**About this exercise**
Using the entries below, copy out all lines where "command" is found.
======== Data ========
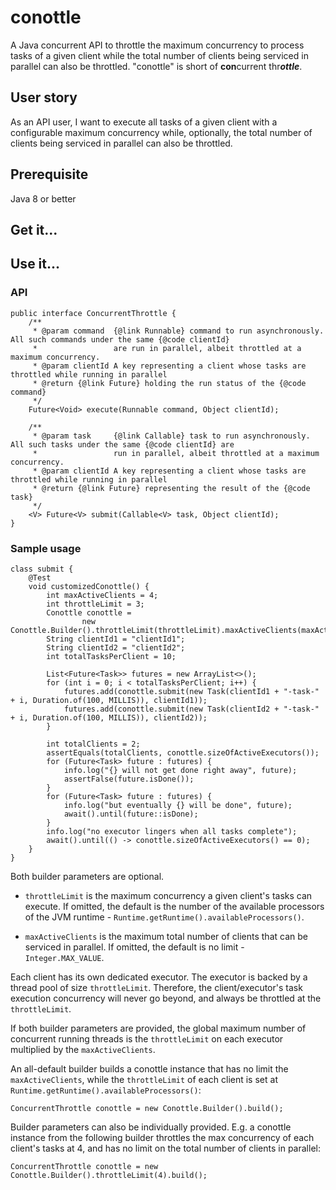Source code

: # conottle

A Java concurrent API to throttle the maximum concurrency to process tasks of a given client while the total number of
clients being serviced in parallel can also be throttled. "conottle" is short of **con**current thr***ottle***.

## User story

As an API user, I want to execute all tasks of a given client with a configurable maximum concurrency while, optionally,
the total number of clients being serviced in parallel can also be throttled.

## Prerequisite

Java 8 or better

## Get it...

## Use it...

### API

```aidl
public interface ConcurrentThrottle {
    /**
     * @param command  {@link Runnable} command to run asynchronously. All such commands under the same {@code clientId}
     *                 are run in parallel, albeit throttled at a maximum concurrency.
     * @param clientId A key representing a client whose tasks are throttled while running in parallel
     * @return {@link Future} holding the run status of the {@code command}
     */
    Future<Void> execute(Runnable command, Object clientId);

    /**
     * @param task     {@link Callable} task to run asynchronously. All such tasks under the same {@code clientId} are
     *                 run in parallel, albeit throttled at a maximum concurrency.
     * @param clientId A key representing a client whose tasks are throttled while running in parallel
     * @return {@link Future} representing the result of the {@code task}
     */
    <V> Future<V> submit(Callable<V> task, Object clientId);
}
```

### Sample usage

```aidl
class submit {
    @Test
    void customizedConottle() {
        int maxActiveClients = 4;
        int throttleLimit = 3;
        Conottle conottle =
                new Conottle.Builder().throttleLimit(throttleLimit).maxActiveClients(maxActiveClients).build();
        String clientId1 = "clientId1";
        String clientId2 = "clientId2";
        int totalTasksPerClient = 10;

        List<Future<Task>> futures = new ArrayList<>();
        for (int i = 0; i < totalTasksPerClient; i++) {
            futures.add(conottle.submit(new Task(clientId1 + "-task-" + i, Duration.of(100, MILLIS)), clientId1));
            futures.add(conottle.submit(new Task(clientId2 + "-task-" + i, Duration.of(100, MILLIS)), clientId2));
        }

        int totalClients = 2;
        assertEquals(totalClients, conottle.sizeOfActiveExecutors());
        for (Future<Task> future : futures) {
            info.log("{} will not get done right away", future);
            assertFalse(future.isDone());
        }
        for (Future<Task> future : futures) {
            info.log("but eventually {} will be done", future);
            await().until(future::isDone);
        }
        info.log("no executor lingers when all tasks complete");
        await().until(() -> conottle.sizeOfActiveExecutors() == 0);
    }
}
```

Both builder parameters are optional.

- `throttleLimit` is the maximum concurrency a given client's tasks can execute. If omitted, the default is the number
  of the available processors of the JVM runtime - `Runtime.getRuntime().availableProcessors()`.

- `maxActiveClients` is the maximum total number of clients that can be serviced in parallel. If omitted, the default
  is no limit - `Integer.MAX_VALUE`.

Each client has its own dedicated executor. The executor is backed by a thread pool of size `throttleLimit`. Therefore,
the client/executor's task execution concurrency will never go beyond, and always be throttled at the `throttleLimit`.

If both builder parameters are provided, the global maximum number of concurrent running threads is the `throttleLimit`
on each executor multiplied by the `maxActiveClients`.

An all-default builder builds a conottle instance that has no limit the `maxActiveClients`, while the `throttleLimit` of
each client is set at `Runtime.getRuntime().availableProcessors()`:

```aidl
ConcurrentThrottle conottle = new Conottle.Builder().build();
```

Builder parameters can also be individually provided. E.g. a conottle instance from the following builder throttles the
max concurrency of each client's tasks at 4, and has no limit on the total number of clients in parallel:

```aidl
ConcurrentThrottle conottle = new Conottle.Builder().throttleLimit(4).build();
```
========
**Answer below**
     * @param command  {@link Runnable} command to run asynchronously. All such commands under the same {@code clientId}
     * @return {@link Future} holding the run status of the {@code command}
    Future<Void> execute(Runnable command, Object clientId);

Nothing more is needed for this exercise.